“Post-Divorce: When Can Alimony be Modified?” by Susan Heikkila

Alimony awards are court-ordered payments from one spouse to the other based on the financial needs and circumstances of both parties. But under what conditions can this payment be modified or changed?

Either party can file an action with the court requesting a modification of alimony. The party seeking a modification of alimony must prove one of the following:

  1. A substantial change in the financial status of either party (O.C.G.A. § 19-6-18.); or
  2. The party receiving alimony is openly and continuously cohabitating with a third party in a sexual or romantic relationship (O.C.G.A. § 19-6-19).

If you are considering filing an alimony modification action, it is important that the you can provide evidence to support your request, for example, evidence of the change in income or financial status or evidence of the romantic cohabitation as required by O.C.G.A. 19-6-19.

In order to prove a party is cohabitating with a third party in a sexual or romantic relationship (commonly known as the “live in lover” law), the paying spouse must show that the receiving spouse is both living with a third party and engaging in a sexual relationship with that third party.

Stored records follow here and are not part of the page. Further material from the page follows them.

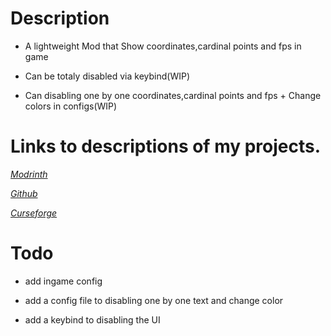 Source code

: # Description

* A lightweight Mod that Show coordinates,cardinal points and fps in game

* Can be totaly disabled via keybind(WIP)

* Can disabling one by one coordinates,cardinal points and fps + Change colors in configs(WIP)

# Links to descriptions of my projects.

[*Modrinth*]()

[*Github*](https://github.com/quentin452/MyCoordinatesMod)

[*Curseforge*]()

# Todo

* add ingame config

* add a config file to disabling one by one text and change color

* add a keybind to disabling the UI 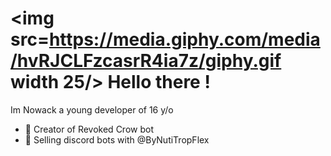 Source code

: 

# <img src=https://media.giphy.com/media/hvRJCLFzcasrR4ia7z/giphy.gif width 25/> Hello there !

Im Nowack a young developer of 16 y/o
+ 💪 Creator of Revoked Crow bot
+ 🤖 Selling discord bots with @ByNutiTropFlex
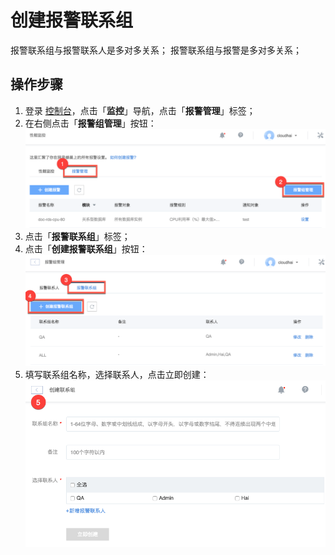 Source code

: # 创建报警联系组

报警联系组与报警联系人是多对多关系；
报警联系组与报警是多对多关系；

## 操作步骤


1. 登录 [控制台](https://c.163.com/dashboard#/m/apm/alarm/)，点击「**监控**」导航，点击「**报警管理**」标签；
2. 在右侧点击「**报警组管理**」按钮：
![](../../image/使用指南-报警组管理.png)
3. 点击「**报警联系组**」标签；
4. 点击「**创建报警联系组**」按钮：
![](../../image/使用指南-报警组管理-创建报警联系组.png)
5. 填写联系组名称，选择联系人，点击立即创建：
![](../../image/使用指南-报警组管理-创建报警联系组-详情.png)

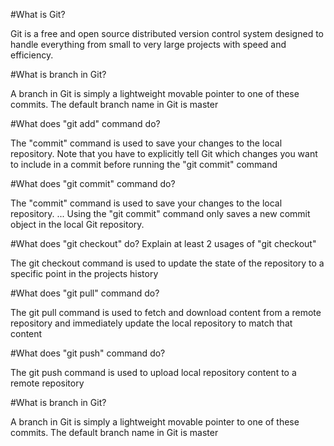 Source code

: #What is Git?

Git is a free and open source distributed version control system designed to handle everything from small to very large projects with speed and efficiency.

#What is branch in Git?

A branch in Git is simply a lightweight movable pointer to one of these commits. The default branch name in Git is master

#What does "git add" command do?

The "commit" command is used to save your changes to the local repository. Note that you have to explicitly tell Git which changes you want to include in a commit before running the "git commit" command

#What does "git commit" command do?

The "commit" command is used to save your changes to the local repository. ... Using the "git commit" command only saves a new commit object in the local Git repository.

#What does "git checkout" do? Explain at least 2 usages of "git checkout"

The git checkout command is used to update the state of the repository to a specific point in the projects history

#What does "git pull" command do?

The git pull command is used to fetch and download content from a remote repository and immediately update the local repository to match that content

#What does "git push" command do?

The git push command is used to upload local repository content to a remote repository

#What is branch in Git?

A branch in Git is simply a lightweight movable pointer to one of these commits. The default branch name in Git is master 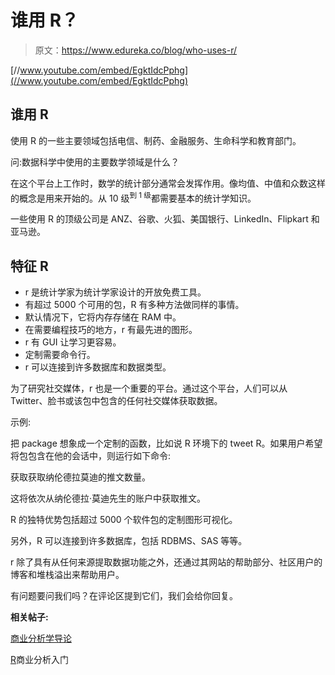 # 谁用 R？

> 原文：<https://www.edureka.co/blog/who-uses-r/>

[//www.youtube.com/embed/EgktIdcPphg](//www.youtube.com/embed/EgktIdcPphg)

## **谁用 R**

使用 R 的一些主要领域包括电信、制药、金融服务、生命科学和教育部门。

问:数据科学中使用的主要数学领域是什么？

在这个平台上工作时，数学的统计部分通常会发挥作用。像均值、中值和众数这样的概念是用来开始的。从 10 级<sup>到 1 级</sup>都需要基本的统计学知识。

一些使用 R 的顶级公司是 ANZ、谷歌、火狐、美国银行、LinkedIn、Flipkart 和亚马逊。

## **特征 R**

*   r 是统计学家为统计学家设计的开放免费工具。
*   有超过 5000 个可用的包，R 有多种方法做同样的事情。
*   默认情况下，它将内存存储在 RAM 中。
*   在需要编程技巧的地方，r 有最先进的图形。
*   r 有 GUI 让学习更容易。
*   定制需要命令行。
*   r 可以连接到许多数据库和数据类型。

为了研究社交媒体，r 也是一个重要的平台。通过这个平台，人们可以从 Twitter、脸书或该包中包含的任何社交媒体获取数据。

示例:

把 package 想象成一个定制的函数，比如说 R 环境下的 tweet R。如果用户希望将包包含在他的会话中，则运行如下命令:

获取获取纳伦德拉莫迪的推文数量。

这将依次从纳伦德拉·莫迪先生的账户中获取推文。

R 的独特优势包括超过 5000 个软件包的定制图形可视化。

另外，R 可以连接到许多数据库，包括 RDBMS、SAS 等等。

r 除了具有从任何来源提取数据功能之外，还通过其网站的帮助部分、社区用户的博客和堆栈溢出来帮助用户。

有问题要问我们吗？在评论区提到它们，我们会给你回复。

**相关帖子:**

[商业分析学导论](https://www.edureka.co/blog/videos/introduction-business-analytics-with-r/)

[R](https://www.edureka.co/r-for-analytics)商业分析入门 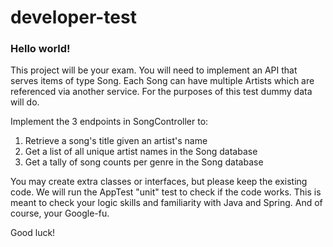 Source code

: # developer-test

### Hello world!

This project will be your exam. You will need to implement an API that serves items of type Song. Each Song can have multiple Artists which are referenced via another service. For the purposes of this test dummy data will do.


Implement the 3 endpoints in SongController to:
1. Retrieve a song's title given an artist's name
2. Get a list of all unique artist names in the Song database
3. Get a tally of song counts per genre in the Song database

You may create extra classes or interfaces, but please keep the existing code. We will run the AppTest "unit" test to check if the code works. This is meant to check your logic skills and familiarity with Java and Spring. And of course, your Google-fu.

Good luck!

This includes proving the receiving spouse actually resides with the third-party, by living at such residence open and continuously (receiving mail, paying utilities, on the lease, etc.), and is engaging in a sexual or romantic relationship with the third-party.

Examples of a change in financial status includes the paying spouse losing a job, a significant, an involuntary reduction in income, or the receiving spouse securing a job with significantly higher pay than at the time of divorce. In order to prove a substantial change in financial status, you may need to show records of your involuntary loss of employment, bank statements, tax filings, or be able to obtain records from the other party showing they are in a substantially better position financially than at the time of the divorce (pay stubs, bank statements, tax filings, etc.).

When considering a modification of alimony, the judge should consider every relevant fact which has an effect on whether the required changes discussed above have truly occurred. Gallant v. Gallant, 223 Ga. 397 (1967). For instance, if you are showing a reduction in pay or loss of employment, the judge would need to consider the circumstances of these conditions, and whether they happened on an involuntary basis.

Additionally, because the relevant statutory law concerning the modification of alimony allows alimony to be modified based on a change in the income and financial status of either spouse, the financial status of the recipient spouse may be taken into account as well to determine if a modification of alimony is necessary. See O.C.G.A. §19-6-19.

Remember that alimony awards are court-ordered payments, so it’s important to pay exactly as the order directs, even if you think you qualify for a modification. Failure to pay alimony can result in a finding of contempt, fines, penalties, liens on property, or jail.

If you believe you qualify for a modification of alimony based on any of the above, it’s important to consult with an attorney before exercising self-help or getting behind on these payments.